涙の「4冠」 “九州の怪物”荒竹一真、大接戦の判定勝ちに苦渋「相手に申し訳ない」
全国高校総体(インターハイ)のボクシングは2日、宮崎市総合体育館で準決勝が行われ、ピン級では1年生で高校3冠を達成した荒竹一真(2年=鹿児島・鹿屋工)が尾崎優日(2年=大阪・興国)と対戦。大接戦の末に3-2のポイント勝ちを収め、4冠を達成したが、試合後は「申し訳ない」と涙が止まらなかった。
インターハイボクシング、ピン級は荒竹が接戦制し「4冠」達成
全国高校総体(インターハイ)のボクシングは2日、宮崎市総合体育館で準決勝が行われ、ピン級では1年生で高校3冠を達成した荒竹一真(2年=鹿児島・鹿屋工)が尾崎優日(2年=大阪・興国)と対戦。大接戦の末に3-2のポイント勝ちを収め、4冠を達成したが、試合後は「申し訳ない」と涙が止まらなかった。

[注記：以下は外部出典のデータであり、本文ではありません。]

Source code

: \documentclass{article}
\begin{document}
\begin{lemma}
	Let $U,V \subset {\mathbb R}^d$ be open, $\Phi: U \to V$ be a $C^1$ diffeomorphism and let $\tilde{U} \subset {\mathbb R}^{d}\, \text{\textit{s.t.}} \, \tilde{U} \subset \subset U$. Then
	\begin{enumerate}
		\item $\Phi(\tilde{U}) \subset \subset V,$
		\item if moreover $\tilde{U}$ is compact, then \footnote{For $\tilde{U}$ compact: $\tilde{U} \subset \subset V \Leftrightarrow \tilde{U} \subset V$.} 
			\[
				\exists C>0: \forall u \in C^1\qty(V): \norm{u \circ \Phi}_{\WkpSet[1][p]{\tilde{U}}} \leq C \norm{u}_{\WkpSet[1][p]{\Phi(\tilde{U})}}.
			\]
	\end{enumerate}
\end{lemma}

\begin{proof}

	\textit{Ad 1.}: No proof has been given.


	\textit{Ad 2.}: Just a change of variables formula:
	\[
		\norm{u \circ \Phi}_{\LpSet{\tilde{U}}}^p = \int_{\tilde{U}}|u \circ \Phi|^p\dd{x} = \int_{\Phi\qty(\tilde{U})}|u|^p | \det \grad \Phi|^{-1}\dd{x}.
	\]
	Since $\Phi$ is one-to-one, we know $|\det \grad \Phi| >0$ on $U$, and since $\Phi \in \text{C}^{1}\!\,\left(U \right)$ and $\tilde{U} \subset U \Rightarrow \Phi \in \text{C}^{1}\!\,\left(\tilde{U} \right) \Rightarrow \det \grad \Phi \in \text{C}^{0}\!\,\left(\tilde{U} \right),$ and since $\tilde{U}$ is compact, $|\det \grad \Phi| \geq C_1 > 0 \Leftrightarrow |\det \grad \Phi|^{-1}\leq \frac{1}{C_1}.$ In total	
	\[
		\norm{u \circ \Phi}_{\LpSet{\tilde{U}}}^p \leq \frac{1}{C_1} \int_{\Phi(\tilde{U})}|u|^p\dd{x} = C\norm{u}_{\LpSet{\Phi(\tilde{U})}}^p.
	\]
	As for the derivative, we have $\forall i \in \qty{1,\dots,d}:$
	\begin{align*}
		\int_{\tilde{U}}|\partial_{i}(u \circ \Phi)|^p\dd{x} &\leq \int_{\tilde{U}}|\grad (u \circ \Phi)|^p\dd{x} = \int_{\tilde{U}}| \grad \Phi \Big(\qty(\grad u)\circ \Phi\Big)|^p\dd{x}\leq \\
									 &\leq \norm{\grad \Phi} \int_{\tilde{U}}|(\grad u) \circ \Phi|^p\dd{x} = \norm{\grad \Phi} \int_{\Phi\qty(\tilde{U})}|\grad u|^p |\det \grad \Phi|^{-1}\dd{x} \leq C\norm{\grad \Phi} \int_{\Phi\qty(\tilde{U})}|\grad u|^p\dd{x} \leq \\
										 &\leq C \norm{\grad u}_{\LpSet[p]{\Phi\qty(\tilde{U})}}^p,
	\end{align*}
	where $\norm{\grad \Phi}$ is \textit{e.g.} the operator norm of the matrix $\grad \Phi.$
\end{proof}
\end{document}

まるで敗者のようだった。試合後、荒竹は目に涙を浮かべながら、「負けたと思った。相手選手にすごく申し訳ない気持ちです」とこぼした。
両者の気迫がぶつかり合った。この階級での大本命と目されていた荒竹だが、尾崎の出足に苦戦。最後まで思うようなボクシングができなかったが、結果は3-2の判定で自身の手が上がった。
「1、2ラウンドは取られていたと思う。3ラウンドは取ったかもしれないけど…。そんな中で申し訳ない。相手が前に出てきて、自分はなかなか出られなかった。本当に申し訳ない」。“申し訳ない”という言葉を何度も絞り出した。
高校1年で3冠を達成した軽量級の怪物。高校では無敗で、今大会でも決勝まで危なげなく勝ち上がってきた。頂点を争う相手は親友の尾崎。試合前には健闘を誓いあっていたが、試合後には「ごめん」と頭を下げたという。「『ありがとう』と言ってくれました。思っていたイメージとは違った。プレッシャーに押されました」と反省ばかりが口をついた。
微妙な判定でも勝ちには違いない。無敗での4冠という偉業を成し遂げた。秋の国体で5冠がかかる。「次は誰もが納得いくような試合をしたい」。勝って味わう悔しさを糧に、怪物はまた一回り大きく成長するはずだ。